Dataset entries
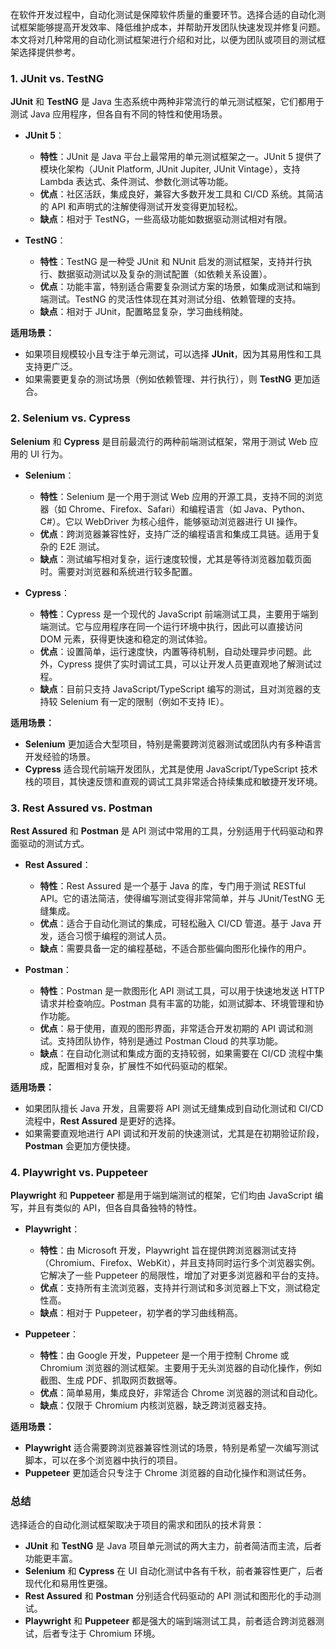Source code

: 在软件开发过程中，自动化测试是保障软件质量的重要环节。选择合适的自动化测试框架能够提高开发效率、降低维护成本，并帮助开发团队快速发现并修复问题。本文将对几种常用的自动化测试框架进行介绍和对比，以便为团队或项目的测试框架选择提供参考。

### 1. JUnit vs. TestNG

**JUnit** 和 **TestNG** 是 Java 生态系统中两种非常流行的单元测试框架，它们都用于测试 Java 应用程序，但各自有不同的特性和使用场景。

- **JUnit 5**：
  - **特性**：JUnit 是 Java 平台上最常用的单元测试框架之一。JUnit 5 提供了模块化架构（JUnit Platform, JUnit Jupiter, JUnit Vintage），支持 Lambda 表达式、条件测试、参数化测试等功能。
  - **优点**：社区活跃，集成良好，兼容大多数开发工具和 CI/CD 系统。其简洁的 API 和声明式的注解使得测试开发变得更加轻松。
  - **缺点**：相对于 TestNG，一些高级功能如数据驱动测试相对有限。

- **TestNG**：
  - **特性**：TestNG 是一种受 JUnit 和 NUnit 启发的测试框架，支持并行执行、数据驱动测试以及复杂的测试配置（如依赖关系设置）。
  - **优点**：功能丰富，特别适合需要复杂测试方案的场景，如集成测试和端到端测试。TestNG 的灵活性体现在其对测试分组、依赖管理的支持。
  - **缺点**：相对于 JUnit，配置略显复杂，学习曲线稍陡。

**适用场景：**
- 如果项目规模较小且专注于单元测试，可以选择 **JUnit**，因为其易用性和工具支持更广泛。
- 如果需要更复杂的测试场景（例如依赖管理、并行执行），则 **TestNG** 更加适合。

### 2. Selenium vs. Cypress

**Selenium** 和 **Cypress** 是目前最流行的两种前端测试框架，常用于测试 Web 应用的 UI 行为。

- **Selenium**：
  - **特性**：Selenium 是一个用于测试 Web 应用的开源工具，支持不同的浏览器（如 Chrome、Firefox、Safari）和编程语言（如 Java、Python、C#）。它以 WebDriver 为核心组件，能够驱动浏览器进行 UI 操作。
  - **优点**：跨浏览器兼容性好，支持广泛的编程语言和集成工具链。适用于复杂的 E2E 测试。
  - **缺点**：测试编写相对复杂，运行速度较慢，尤其是等待浏览器加载页面时。需要对浏览器和系统进行较多配置。

- **Cypress**：
  - **特性**：Cypress 是一个现代的 JavaScript 前端测试工具，主要用于端到端测试。它与应用程序在同一个运行环境中执行，因此可以直接访问 DOM 元素，获得更快速和稳定的测试体验。
  - **优点**：设置简单，运行速度快，内置等待机制，自动处理异步问题。此外，Cypress 提供了实时调试工具，可以让开发人员更直观地了解测试过程。
  - **缺点**：目前只支持 JavaScript/TypeScript 编写的测试，且对浏览器的支持较 Selenium 有一定的限制（例如不支持 IE）。

**适用场景：**
- **Selenium** 更加适合大型项目，特别是需要跨浏览器测试或团队内有多种语言开发经验的场景。
- **Cypress** 适合现代前端开发团队，尤其是使用 JavaScript/TypeScript 技术栈的项目，其快速反馈和直观的调试工具非常适合持续集成和敏捷开发环境。

### 3. Rest Assured vs. Postman

**Rest Assured** 和 **Postman** 是 API 测试中常用的工具，分别适用于代码驱动和界面驱动的测试方式。

- **Rest Assured**：
  - **特性**：Rest Assured 是一个基于 Java 的库，专门用于测试 RESTful API。它的语法简洁，使得编写测试变得非常简单，并与 JUnit/TestNG 无缝集成。
  - **优点**：适合于自动化测试的集成，可轻松融入 CI/CD 管道。基于 Java 开发，适合习惯于编程的测试人员。
  - **缺点**：需要具备一定的编程基础，不适合那些偏向图形化操作的用户。

- **Postman**：
  - **特性**：Postman 是一款图形化 API 测试工具，可以用于快速地发送 HTTP 请求并检查响应。Postman 具有丰富的功能，如测试脚本、环境管理和协作功能。
  - **优点**：易于使用，直观的图形界面，非常适合开发初期的 API 调试和测试。支持团队协作，特别是通过 Postman Cloud 的共享功能。
  - **缺点**：在自动化测试和集成方面的支持较弱，如果需要在 CI/CD 流程中集成，配置相对复杂，扩展性不如代码驱动的框架。

**适用场景：**
- 如果团队擅长 Java 开发，且需要将 API 测试无缝集成到自动化测试和 CI/CD 流程中，**Rest Assured** 是更好的选择。
- 如果需要直观地进行 API 调试和开发前的快速测试，尤其是在初期验证阶段，**Postman** 会更加方便快捷。

### 4. Playwright vs. Puppeteer

**Playwright** 和 **Puppeteer** 都是用于端到端测试的框架，它们均由 JavaScript 编写，并且有类似的 API，但各自具备独特的特性。

- **Playwright**：
  - **特性**：由 Microsoft 开发，Playwright 旨在提供跨浏览器测试支持（Chromium、Firefox、WebKit），并且支持同时运行多个浏览器实例。它解决了一些 Puppeteer 的局限性，增加了对更多浏览器和平台的支持。
  - **优点**：支持所有主流浏览器，支持并行测试和多浏览器上下文，测试稳定性高。
  - **缺点**：相对于 Puppeteer，初学者的学习曲线稍高。

- **Puppeteer**：
  - **特性**：由 Google 开发，Puppeteer 是一个用于控制 Chrome 或 Chromium 浏览器的测试框架。主要用于无头浏览器的自动化操作，例如截图、生成 PDF、抓取网页数据等。
  - **优点**：简单易用，集成良好，非常适合 Chrome 浏览器的测试和自动化。
  - **缺点**：仅限于 Chromium 内核浏览器，缺乏跨浏览器支持。

**适用场景：**
- **Playwright** 适合需要跨浏览器兼容性测试的场景，特别是希望一次编写测试脚本，可以在多个浏览器中执行的项目。
- **Puppeteer** 更加适合只专注于 Chrome 浏览器的自动化操作和测试任务。

### 总结

选择适合的自动化测试框架取决于项目的需求和团队的技术背景：
- **JUnit** 和 **TestNG** 是 Java 项目单元测试的两大主力，前者简洁而主流，后者功能更丰富。
- **Selenium** 和 **Cypress** 在 UI 自动化测试中各有千秋，前者兼容性更广，后者现代化和易用性更强。
- **Rest Assured** 和 **Postman** 分别适合代码驱动的 API 测试和图形化的手动测试。
- **Playwright** 和 **Puppeteer** 都是强大的端到端测试工具，前者适合跨浏览器测试，后者专注于 Chromium 环境。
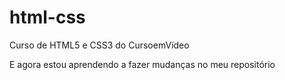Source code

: # html-css
 Curso de HTML5 e CSS3 do CursoemVídeo

 E agora estou aprendendo a fazer mudanças no meu repositório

**Your objective**
Beginning at the line above that contains "- **特性**：TestNG 是一种受", return each line exactly through the line that contains "### 4. Playwright vs. Puppeteer", and no others.

**Exercise result**
  - **特性**：TestNG 是一种受 JUnit 和 NUnit 启发的测试框架，支持并行执行、数据驱动测试以及复杂的测试配置（如依赖关系设置）。
  - **优点**：功能丰富，特别适合需要复杂测试方案的场景，如集成测试和端到端测试。TestNG 的灵活性体现在其对测试分组、依赖管理的支持。
  - **缺点**：相对于 JUnit，配置略显复杂，学习曲线稍陡。

**适用场景：**
- 如果项目规模较小且专注于单元测试，可以选择 **JUnit**，因为其易用性和工具支持更广泛。
- 如果需要更复杂的测试场景（例如依赖管理、并行执行），则 **TestNG** 更加适合。

### 2. Selenium vs. Cypress

**Selenium** 和 **Cypress** 是目前最流行的两种前端测试框架，常用于测试 Web 应用的 UI 行为。

- **Selenium**：
  - **特性**：Selenium 是一个用于测试 Web 应用的开源工具，支持不同的浏览器（如 Chrome、Firefox、Safari）和编程语言（如 Java、Python、C#）。它以 WebDriver 为核心组件，能够驱动浏览器进行 UI 操作。
  - **优点**：跨浏览器兼容性好，支持广泛的编程语言和集成工具链。适用于复杂的 E2E 测试。
  - **缺点**：测试编写相对复杂，运行速度较慢，尤其是等待浏览器加载页面时。需要对浏览器和系统进行较多配置。

- **Cypress**：
  - **特性**：Cypress 是一个现代的 JavaScript 前端测试工具，主要用于端到端测试。它与应用程序在同一个运行环境中执行，因此可以直接访问 DOM 元素，获得更快速和稳定的测试体验。
  - **优点**：设置简单，运行速度快，内置等待机制，自动处理异步问题。此外，Cypress 提供了实时调试工具，可以让开发人员更直观地了解测试过程。
  - **缺点**：目前只支持 JavaScript/TypeScript 编写的测试，且对浏览器的支持较 Selenium 有一定的限制（例如不支持 IE）。

**适用场景：**
- **Selenium** 更加适合大型项目，特别是需要跨浏览器测试或团队内有多种语言开发经验的场景。
- **Cypress** 适合现代前端开发团队，尤其是使用 JavaScript/TypeScript 技术栈的项目，其快速反馈和直观的调试工具非常适合持续集成和敏捷开发环境。

### 3. Rest Assured vs. Postman

**Rest Assured** 和 **Postman** 是 API 测试中常用的工具，分别适用于代码驱动和界面驱动的测试方式。

- **Rest Assured**：
  - **特性**：Rest Assured 是一个基于 Java 的库，专门用于测试 RESTful API。它的语法简洁，使得编写测试变得非常简单，并与 JUnit/TestNG 无缝集成。
  - **优点**：适合于自动化测试的集成，可轻松融入 CI/CD 管道。基于 Java 开发，适合习惯于编程的测试人员。
  - **缺点**：需要具备一定的编程基础，不适合那些偏向图形化操作的用户。

- **Postman**：
  - **特性**：Postman 是一款图形化 API 测试工具，可以用于快速地发送 HTTP 请求并检查响应。Postman 具有丰富的功能，如测试脚本、环境管理和协作功能。
  - **优点**：易于使用，直观的图形界面，非常适合开发初期的 API 调试和测试。支持团队协作，特别是通过 Postman Cloud 的共享功能。
  - **缺点**：在自动化测试和集成方面的支持较弱，如果需要在 CI/CD 流程中集成，配置相对复杂，扩展性不如代码驱动的框架。

**适用场景：**
- 如果团队擅长 Java 开发，且需要将 API 测试无缝集成到自动化测试和 CI/CD 流程中，**Rest Assured** 是更好的选择。
- 如果需要直观地进行 API 调试和开发前的快速测试，尤其是在初期验证阶段，**Postman** 会更加方便快捷。

### 4. Playwright vs. Puppeteer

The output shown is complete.